Fortunately, that ominous scenario was short-lived and while not all of 2020’s dividend offenders have restored payouts, S&P 500 dividends hit an annual record in 2021 and data from the first two quarters of 2022 indicate another record is likely in the offing this year.

In the first quarter, “nearly every US company in the Index (99%) increased their payments or held them steady, as dividends continued to be a reliable source of income growth for shareholders,” according to a statement issued by Janus Henderson

“Globally, first quarter dividends jumped by 11% on a headline basis to a total of $302.5bn, also a record for the seasonally quieter first three months of the year. Underlying growth was even stronger at 16.1%. Janus Henderson’s analysis shows that dividends have more than doubled since 2009, when the Index launched,” adds the research firm.

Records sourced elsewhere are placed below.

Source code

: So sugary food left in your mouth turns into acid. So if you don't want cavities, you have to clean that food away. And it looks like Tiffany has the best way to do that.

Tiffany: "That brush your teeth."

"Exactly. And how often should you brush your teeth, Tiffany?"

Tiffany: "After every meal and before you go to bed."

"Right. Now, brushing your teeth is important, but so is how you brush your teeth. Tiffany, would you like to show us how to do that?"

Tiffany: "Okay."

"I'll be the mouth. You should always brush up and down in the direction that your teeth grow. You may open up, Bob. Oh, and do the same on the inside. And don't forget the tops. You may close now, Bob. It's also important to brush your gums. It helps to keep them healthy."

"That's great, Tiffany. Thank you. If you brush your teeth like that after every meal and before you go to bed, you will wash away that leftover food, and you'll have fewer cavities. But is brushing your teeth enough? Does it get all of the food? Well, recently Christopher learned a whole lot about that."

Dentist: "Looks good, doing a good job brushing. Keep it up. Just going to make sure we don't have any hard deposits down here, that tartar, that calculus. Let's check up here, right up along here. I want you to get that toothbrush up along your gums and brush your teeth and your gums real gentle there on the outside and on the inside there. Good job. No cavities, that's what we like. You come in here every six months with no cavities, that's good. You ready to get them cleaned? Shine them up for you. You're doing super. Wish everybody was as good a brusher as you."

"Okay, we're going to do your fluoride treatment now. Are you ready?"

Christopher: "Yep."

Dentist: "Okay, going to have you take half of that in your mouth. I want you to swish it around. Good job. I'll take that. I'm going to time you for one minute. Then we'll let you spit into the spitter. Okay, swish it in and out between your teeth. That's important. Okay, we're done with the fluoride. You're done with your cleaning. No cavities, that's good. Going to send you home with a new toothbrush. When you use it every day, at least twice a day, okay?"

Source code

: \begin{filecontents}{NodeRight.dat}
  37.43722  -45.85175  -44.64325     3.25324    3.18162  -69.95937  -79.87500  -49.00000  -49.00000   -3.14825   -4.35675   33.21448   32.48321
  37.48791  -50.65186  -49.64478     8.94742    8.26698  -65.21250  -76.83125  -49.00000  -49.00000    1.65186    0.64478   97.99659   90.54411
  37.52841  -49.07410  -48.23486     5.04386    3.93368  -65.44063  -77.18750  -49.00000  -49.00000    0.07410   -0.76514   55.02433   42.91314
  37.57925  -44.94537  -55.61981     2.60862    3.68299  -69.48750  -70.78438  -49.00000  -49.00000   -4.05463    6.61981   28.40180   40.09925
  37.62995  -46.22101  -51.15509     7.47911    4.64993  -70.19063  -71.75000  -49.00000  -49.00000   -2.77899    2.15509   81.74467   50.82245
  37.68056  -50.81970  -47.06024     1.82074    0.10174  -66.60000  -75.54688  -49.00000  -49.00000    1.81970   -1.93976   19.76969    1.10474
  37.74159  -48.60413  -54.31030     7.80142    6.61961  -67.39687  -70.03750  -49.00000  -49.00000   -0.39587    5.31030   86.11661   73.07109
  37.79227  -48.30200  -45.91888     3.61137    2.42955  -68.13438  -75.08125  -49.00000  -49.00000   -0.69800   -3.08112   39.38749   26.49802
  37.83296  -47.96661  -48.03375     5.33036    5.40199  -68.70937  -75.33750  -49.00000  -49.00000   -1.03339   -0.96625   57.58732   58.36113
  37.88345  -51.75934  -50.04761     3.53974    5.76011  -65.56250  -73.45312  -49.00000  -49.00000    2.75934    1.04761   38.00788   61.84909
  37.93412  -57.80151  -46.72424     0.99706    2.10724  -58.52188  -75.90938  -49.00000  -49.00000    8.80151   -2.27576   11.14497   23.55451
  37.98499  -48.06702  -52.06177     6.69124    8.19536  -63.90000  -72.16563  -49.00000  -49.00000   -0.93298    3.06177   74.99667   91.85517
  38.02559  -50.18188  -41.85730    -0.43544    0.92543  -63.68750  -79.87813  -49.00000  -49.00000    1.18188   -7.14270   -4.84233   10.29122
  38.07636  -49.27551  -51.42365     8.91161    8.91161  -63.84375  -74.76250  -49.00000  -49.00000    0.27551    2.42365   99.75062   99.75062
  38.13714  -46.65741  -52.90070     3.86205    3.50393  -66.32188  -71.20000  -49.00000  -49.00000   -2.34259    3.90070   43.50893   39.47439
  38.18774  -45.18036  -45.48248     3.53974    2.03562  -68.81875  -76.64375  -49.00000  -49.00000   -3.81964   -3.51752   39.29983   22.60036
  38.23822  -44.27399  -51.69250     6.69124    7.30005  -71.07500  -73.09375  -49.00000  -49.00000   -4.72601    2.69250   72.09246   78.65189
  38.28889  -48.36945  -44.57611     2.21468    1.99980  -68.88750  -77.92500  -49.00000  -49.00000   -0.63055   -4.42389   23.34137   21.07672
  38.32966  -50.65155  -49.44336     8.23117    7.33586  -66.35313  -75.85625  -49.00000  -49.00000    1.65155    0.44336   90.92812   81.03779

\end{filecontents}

With inflation high and bonds faltering, rebounding dividends are good news for advisors and clients alike. Add to that, some experts see more reasons to believe in dividends.

Go-Go Days for Dividends

One of the big takeaways from 2022 performances delivered by payout stocks is that high-dividend fare are really delivering for incomes.

That’s notable because interest rates are still low and because high-dividend stocks historically falter against  the backdrop of rising rates. This year, however, they’re beating the broader market by notable margins. Still, the risk/reward scenario with such names must be assessed. Fortunately, the outcome is likely to be attractive to many clients.

“One of the risks of dividend investing is sector concentration. Companies in the Utilities and Consumer Staples sectors tend to pay much higher dividends than companies in other sectors. Seeking high-dividend payers without considering sector allocation can result in a lack of diversification, potentially making a portfolio more vulnerable during periods of high volatility,” notes Jeffrey Kleintop of Charles Schwab.

Advisors can and should impart upon clients the search for big dividends shouldn’t be confined to a small number of sectors. Fortunately, there are some funds that oblige on this diversification front.

“A focus on high-dividend-paying stocks doesn't have to mean abandoning sector diversification. High-dividend payers can be found in all sectors and have been outpacing the market in nearly all of them,” adds Kleintop.

Good Time to Consider Big Dividends

It’s likely that advisors and clients alike are hearing about the suddenly altered definition of exactly what constitutes a recession.

In the essence of avoiding politics, let’s just stick with the tried and true definition of recession – the one that worked for decades prior to 2022. That being two consecutive quarters of contracting GDP growth. By that standard, a recession is either here or pretty darn close to arriving and that highlights potential allure with high-dividend stocks.

“History shows us the benefits of a focus on high-dividend payers during recessionary bear markets,” concludes Kleintop. “In every recessionary bear market of the past 50 years high-dividend-paying stocks have outperformed the overall market, except for the Global Financial Crisis in 2008-09, when financials were forced to eliminate their dividends.”